- **Exercise aim**: Here are the records. Write out exactly the lines between the one holding "19). 2673-2679. [paper](https://doi.org/10.1145/3308558.3313519)" and the one holding "- **HopRank: How", inclusive.

- **Given data**:
»»

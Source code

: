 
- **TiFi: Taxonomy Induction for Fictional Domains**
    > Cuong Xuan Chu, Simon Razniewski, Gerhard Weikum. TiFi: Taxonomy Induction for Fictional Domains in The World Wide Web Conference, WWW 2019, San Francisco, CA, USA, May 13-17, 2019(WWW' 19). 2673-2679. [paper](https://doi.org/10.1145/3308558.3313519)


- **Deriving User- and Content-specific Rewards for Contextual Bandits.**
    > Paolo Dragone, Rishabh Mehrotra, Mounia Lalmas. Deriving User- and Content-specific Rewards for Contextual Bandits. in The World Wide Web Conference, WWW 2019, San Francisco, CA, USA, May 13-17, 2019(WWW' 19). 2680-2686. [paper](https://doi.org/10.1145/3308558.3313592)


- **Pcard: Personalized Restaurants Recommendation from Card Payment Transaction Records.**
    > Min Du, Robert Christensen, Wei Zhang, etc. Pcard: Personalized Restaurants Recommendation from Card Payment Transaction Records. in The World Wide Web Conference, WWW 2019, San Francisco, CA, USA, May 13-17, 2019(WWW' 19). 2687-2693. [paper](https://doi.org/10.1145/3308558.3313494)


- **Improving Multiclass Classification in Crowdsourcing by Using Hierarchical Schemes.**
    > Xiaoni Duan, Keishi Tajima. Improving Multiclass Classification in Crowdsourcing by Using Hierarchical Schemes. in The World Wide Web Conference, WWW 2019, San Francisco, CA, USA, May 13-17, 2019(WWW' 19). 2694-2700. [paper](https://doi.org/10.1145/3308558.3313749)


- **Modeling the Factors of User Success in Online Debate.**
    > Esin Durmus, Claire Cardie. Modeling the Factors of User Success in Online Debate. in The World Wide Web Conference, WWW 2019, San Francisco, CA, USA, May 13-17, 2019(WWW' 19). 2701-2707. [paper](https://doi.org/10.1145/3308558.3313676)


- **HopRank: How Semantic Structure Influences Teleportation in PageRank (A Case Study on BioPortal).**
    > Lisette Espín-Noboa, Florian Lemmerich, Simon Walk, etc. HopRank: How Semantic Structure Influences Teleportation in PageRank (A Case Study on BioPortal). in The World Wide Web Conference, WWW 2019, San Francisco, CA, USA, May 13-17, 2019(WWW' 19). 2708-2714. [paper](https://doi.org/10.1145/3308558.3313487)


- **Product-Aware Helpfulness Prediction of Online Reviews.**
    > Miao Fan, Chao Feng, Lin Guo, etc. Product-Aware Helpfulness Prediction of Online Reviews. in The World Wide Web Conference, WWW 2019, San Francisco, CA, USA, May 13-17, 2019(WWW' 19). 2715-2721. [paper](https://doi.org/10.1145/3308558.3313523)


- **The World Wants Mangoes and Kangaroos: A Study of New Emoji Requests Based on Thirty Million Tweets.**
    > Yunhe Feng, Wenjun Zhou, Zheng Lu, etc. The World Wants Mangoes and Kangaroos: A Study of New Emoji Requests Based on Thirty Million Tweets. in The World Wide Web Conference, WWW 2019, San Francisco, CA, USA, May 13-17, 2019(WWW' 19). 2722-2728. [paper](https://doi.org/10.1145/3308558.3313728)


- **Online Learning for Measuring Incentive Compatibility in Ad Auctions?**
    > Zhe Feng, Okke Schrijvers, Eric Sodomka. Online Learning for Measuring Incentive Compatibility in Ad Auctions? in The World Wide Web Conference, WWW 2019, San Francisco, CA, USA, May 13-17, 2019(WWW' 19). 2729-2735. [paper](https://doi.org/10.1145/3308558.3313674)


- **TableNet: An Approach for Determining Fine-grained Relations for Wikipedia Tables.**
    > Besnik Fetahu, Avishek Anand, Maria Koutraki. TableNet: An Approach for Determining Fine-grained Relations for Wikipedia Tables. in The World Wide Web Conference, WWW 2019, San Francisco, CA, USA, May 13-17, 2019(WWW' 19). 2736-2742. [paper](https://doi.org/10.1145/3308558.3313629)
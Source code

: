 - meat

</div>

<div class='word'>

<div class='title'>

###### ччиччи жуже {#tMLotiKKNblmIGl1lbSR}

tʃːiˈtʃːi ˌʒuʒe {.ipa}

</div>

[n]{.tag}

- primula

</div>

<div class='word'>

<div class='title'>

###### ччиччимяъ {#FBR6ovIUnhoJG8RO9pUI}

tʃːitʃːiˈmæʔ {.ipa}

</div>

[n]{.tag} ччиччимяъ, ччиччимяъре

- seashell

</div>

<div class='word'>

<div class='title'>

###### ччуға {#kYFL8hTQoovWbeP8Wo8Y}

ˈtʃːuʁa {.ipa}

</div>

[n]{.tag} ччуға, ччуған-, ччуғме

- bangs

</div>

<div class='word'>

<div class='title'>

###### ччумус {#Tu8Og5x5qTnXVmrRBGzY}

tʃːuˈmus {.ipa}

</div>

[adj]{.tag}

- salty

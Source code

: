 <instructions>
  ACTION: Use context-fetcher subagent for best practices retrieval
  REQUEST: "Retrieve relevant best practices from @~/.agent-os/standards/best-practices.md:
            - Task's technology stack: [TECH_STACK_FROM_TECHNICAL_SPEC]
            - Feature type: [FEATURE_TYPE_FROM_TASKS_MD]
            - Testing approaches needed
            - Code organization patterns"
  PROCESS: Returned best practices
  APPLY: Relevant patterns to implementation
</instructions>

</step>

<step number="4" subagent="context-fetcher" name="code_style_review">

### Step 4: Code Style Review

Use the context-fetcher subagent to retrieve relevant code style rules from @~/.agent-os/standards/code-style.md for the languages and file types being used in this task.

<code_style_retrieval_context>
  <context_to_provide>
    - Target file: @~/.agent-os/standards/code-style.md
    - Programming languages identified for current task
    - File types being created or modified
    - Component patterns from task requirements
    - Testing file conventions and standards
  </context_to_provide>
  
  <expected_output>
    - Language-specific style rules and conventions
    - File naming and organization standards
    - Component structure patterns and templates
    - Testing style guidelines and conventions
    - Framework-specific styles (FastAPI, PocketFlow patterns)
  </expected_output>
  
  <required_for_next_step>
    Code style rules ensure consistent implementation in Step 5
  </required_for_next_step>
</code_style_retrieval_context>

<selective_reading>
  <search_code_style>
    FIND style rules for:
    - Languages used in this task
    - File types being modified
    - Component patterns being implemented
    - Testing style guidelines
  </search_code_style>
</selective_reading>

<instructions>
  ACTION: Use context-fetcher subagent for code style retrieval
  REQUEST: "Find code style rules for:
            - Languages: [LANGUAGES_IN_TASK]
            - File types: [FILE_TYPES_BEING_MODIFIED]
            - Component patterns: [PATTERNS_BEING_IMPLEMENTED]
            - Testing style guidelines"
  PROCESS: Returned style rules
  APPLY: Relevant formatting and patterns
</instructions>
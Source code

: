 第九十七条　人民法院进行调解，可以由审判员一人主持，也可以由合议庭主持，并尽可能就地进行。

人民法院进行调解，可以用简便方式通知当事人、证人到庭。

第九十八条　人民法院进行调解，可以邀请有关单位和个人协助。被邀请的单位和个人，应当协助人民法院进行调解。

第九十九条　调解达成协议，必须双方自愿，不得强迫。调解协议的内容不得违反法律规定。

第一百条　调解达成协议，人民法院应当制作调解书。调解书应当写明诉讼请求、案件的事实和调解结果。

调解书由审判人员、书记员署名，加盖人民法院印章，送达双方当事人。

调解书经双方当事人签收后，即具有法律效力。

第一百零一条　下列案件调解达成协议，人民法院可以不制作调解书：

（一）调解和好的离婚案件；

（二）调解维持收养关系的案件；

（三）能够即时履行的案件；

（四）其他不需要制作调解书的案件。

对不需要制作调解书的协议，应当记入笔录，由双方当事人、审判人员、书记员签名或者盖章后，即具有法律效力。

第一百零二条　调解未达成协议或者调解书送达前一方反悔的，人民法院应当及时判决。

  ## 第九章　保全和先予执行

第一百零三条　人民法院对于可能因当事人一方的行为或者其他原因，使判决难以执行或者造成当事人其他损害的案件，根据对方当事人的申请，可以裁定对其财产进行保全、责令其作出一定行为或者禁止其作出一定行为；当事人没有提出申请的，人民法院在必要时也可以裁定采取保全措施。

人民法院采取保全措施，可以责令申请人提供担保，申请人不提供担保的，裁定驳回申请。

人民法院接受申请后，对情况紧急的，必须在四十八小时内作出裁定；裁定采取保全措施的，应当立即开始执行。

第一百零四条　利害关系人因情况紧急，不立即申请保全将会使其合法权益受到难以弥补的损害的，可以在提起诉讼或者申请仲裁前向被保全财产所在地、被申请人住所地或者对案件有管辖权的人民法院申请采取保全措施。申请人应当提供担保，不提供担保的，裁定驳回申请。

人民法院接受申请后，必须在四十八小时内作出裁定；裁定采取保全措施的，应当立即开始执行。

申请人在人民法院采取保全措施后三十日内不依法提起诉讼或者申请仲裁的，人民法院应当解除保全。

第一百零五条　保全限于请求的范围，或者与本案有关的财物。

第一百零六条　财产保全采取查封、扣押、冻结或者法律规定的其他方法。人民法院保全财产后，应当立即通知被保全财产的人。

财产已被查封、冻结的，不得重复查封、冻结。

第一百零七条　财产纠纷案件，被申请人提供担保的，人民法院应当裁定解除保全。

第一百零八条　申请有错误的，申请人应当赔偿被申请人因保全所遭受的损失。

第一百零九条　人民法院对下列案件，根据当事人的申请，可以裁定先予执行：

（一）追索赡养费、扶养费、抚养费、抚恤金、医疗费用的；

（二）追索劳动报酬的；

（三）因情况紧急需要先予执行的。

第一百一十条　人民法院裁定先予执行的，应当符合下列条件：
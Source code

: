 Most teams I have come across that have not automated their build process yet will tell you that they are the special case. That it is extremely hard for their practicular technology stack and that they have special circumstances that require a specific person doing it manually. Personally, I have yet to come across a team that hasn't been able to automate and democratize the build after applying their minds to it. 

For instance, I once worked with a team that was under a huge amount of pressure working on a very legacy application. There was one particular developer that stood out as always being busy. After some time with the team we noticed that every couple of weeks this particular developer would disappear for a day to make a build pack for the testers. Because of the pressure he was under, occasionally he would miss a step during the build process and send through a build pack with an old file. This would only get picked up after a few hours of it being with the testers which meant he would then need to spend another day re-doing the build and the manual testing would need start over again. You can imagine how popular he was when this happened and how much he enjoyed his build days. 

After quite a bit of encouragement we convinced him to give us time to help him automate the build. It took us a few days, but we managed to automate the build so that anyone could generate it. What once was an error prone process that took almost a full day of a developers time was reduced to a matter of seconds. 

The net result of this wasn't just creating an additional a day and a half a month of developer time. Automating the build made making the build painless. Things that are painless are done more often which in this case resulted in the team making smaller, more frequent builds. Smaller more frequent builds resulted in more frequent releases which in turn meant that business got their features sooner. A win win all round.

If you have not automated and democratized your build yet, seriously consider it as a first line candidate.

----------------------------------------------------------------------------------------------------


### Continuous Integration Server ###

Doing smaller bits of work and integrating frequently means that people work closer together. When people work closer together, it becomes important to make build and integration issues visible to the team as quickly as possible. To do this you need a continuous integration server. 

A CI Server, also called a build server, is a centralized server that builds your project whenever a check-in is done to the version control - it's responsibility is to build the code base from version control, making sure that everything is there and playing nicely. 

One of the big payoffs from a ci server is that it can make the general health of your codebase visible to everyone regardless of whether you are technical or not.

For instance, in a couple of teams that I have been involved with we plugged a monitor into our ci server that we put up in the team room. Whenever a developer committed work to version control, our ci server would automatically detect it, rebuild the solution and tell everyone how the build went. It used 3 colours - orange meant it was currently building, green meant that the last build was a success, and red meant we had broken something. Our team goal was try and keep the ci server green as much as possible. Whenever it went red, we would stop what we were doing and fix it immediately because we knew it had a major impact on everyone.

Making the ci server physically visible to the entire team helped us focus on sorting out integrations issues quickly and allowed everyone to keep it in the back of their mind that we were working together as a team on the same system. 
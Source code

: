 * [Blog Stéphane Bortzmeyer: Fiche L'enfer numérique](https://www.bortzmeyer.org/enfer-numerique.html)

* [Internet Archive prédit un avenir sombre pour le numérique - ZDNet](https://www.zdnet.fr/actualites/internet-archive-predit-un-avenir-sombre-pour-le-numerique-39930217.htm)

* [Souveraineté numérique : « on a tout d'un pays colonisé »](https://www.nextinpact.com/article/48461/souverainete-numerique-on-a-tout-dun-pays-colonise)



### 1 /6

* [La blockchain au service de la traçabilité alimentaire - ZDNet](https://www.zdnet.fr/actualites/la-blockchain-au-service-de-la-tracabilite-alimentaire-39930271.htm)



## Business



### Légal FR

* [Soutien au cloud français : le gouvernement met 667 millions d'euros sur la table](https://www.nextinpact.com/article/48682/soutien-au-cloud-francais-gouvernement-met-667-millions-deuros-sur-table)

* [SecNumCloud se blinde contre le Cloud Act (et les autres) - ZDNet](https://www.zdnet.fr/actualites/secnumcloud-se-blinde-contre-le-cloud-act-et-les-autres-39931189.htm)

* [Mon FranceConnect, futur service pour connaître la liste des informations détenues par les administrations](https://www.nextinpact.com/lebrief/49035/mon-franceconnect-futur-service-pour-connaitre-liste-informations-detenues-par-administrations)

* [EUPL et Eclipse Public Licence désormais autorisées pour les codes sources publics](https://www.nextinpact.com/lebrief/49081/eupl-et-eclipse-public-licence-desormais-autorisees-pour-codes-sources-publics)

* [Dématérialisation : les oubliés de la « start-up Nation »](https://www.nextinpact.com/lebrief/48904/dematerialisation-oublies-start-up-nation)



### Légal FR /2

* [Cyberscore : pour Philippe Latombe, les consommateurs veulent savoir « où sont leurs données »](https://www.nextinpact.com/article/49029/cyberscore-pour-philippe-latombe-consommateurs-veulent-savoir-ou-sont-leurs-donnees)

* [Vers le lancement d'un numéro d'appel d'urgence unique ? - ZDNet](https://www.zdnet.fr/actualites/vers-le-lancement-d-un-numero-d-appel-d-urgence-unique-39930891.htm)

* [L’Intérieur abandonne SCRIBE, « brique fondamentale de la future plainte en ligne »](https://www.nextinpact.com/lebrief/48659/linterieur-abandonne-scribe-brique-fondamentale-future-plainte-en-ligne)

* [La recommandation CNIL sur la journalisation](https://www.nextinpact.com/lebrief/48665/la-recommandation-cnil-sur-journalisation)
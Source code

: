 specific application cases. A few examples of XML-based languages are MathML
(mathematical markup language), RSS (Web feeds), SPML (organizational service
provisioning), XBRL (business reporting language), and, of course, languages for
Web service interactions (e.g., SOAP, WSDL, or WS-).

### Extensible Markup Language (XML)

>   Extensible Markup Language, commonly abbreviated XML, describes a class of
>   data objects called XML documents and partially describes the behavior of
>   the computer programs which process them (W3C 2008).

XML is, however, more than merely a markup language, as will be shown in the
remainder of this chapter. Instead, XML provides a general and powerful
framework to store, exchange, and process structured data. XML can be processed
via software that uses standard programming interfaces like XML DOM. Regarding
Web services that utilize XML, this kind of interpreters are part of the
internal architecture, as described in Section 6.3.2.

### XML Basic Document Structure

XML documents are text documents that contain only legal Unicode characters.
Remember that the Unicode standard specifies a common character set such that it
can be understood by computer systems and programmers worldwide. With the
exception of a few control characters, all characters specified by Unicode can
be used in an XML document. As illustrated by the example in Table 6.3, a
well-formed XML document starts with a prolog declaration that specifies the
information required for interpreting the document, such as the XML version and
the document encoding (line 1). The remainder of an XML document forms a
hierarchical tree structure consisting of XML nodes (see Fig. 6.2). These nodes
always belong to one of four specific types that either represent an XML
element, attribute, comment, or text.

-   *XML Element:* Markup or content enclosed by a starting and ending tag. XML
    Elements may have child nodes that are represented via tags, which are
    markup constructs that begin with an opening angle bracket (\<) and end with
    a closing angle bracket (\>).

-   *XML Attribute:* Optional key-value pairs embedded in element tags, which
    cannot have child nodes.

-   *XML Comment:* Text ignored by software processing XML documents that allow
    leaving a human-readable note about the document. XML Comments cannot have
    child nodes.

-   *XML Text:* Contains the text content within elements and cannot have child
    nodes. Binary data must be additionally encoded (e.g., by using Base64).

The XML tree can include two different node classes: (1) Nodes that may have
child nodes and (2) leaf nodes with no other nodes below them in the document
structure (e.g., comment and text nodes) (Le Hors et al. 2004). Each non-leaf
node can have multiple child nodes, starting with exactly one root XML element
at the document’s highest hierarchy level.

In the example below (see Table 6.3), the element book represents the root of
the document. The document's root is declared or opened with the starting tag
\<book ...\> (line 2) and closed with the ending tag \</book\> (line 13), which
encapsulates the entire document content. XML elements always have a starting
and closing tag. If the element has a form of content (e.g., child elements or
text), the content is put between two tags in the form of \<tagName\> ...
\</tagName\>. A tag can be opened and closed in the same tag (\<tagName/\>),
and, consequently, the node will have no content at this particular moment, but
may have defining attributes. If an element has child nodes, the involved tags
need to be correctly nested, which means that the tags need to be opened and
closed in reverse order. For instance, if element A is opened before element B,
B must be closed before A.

««

- **Response area**:
    > Cuong Xuan Chu, Simon Razniewski, Gerhard Weikum. TiFi: Taxonomy Induction for Fictional Domains in The World Wide Web Conference, WWW 2019, San Francisco, CA, USA, May 13-17, 2019(WWW' 19). 2673-2679. [paper](https://doi.org/10.1145/3308558.3313519)


- **Deriving User- and Content-specific Rewards for Contextual Bandits.**
    > Paolo Dragone, Rishabh Mehrotra, Mounia Lalmas. Deriving User- and Content-specific Rewards for Contextual Bandits. in The World Wide Web Conference, WWW 2019, San Francisco, CA, USA, May 13-17, 2019(WWW' 19). 2680-2686. [paper](https://doi.org/10.1145/3308558.3313592)


- **Pcard: Personalized Restaurants Recommendation from Card Payment Transaction Records.**
    > Min Du, Robert Christensen, Wei Zhang, etc. Pcard: Personalized Restaurants Recommendation from Card Payment Transaction Records. in The World Wide Web Conference, WWW 2019, San Francisco, CA, USA, May 13-17, 2019(WWW' 19). 2687-2693. [paper](https://doi.org/10.1145/3308558.3313494)


- **Improving Multiclass Classification in Crowdsourcing by Using Hierarchical Schemes.**
    > Xiaoni Duan, Keishi Tajima. Improving Multiclass Classification in Crowdsourcing by Using Hierarchical Schemes. in The World Wide Web Conference, WWW 2019, San Francisco, CA, USA, May 13-17, 2019(WWW' 19). 2694-2700. [paper](https://doi.org/10.1145/3308558.3313749)


- **Modeling the Factors of User Success in Online Debate.**
    > Esin Durmus, Claire Cardie. Modeling the Factors of User Success in Online Debate. in The World Wide Web Conference, WWW 2019, San Francisco, CA, USA, May 13-17, 2019(WWW' 19). 2701-2707. [paper](https://doi.org/10.1145/3308558.3313676)


- **HopRank: How Semantic Structure Influences Teleportation in PageRank (A Case Study on BioPortal).**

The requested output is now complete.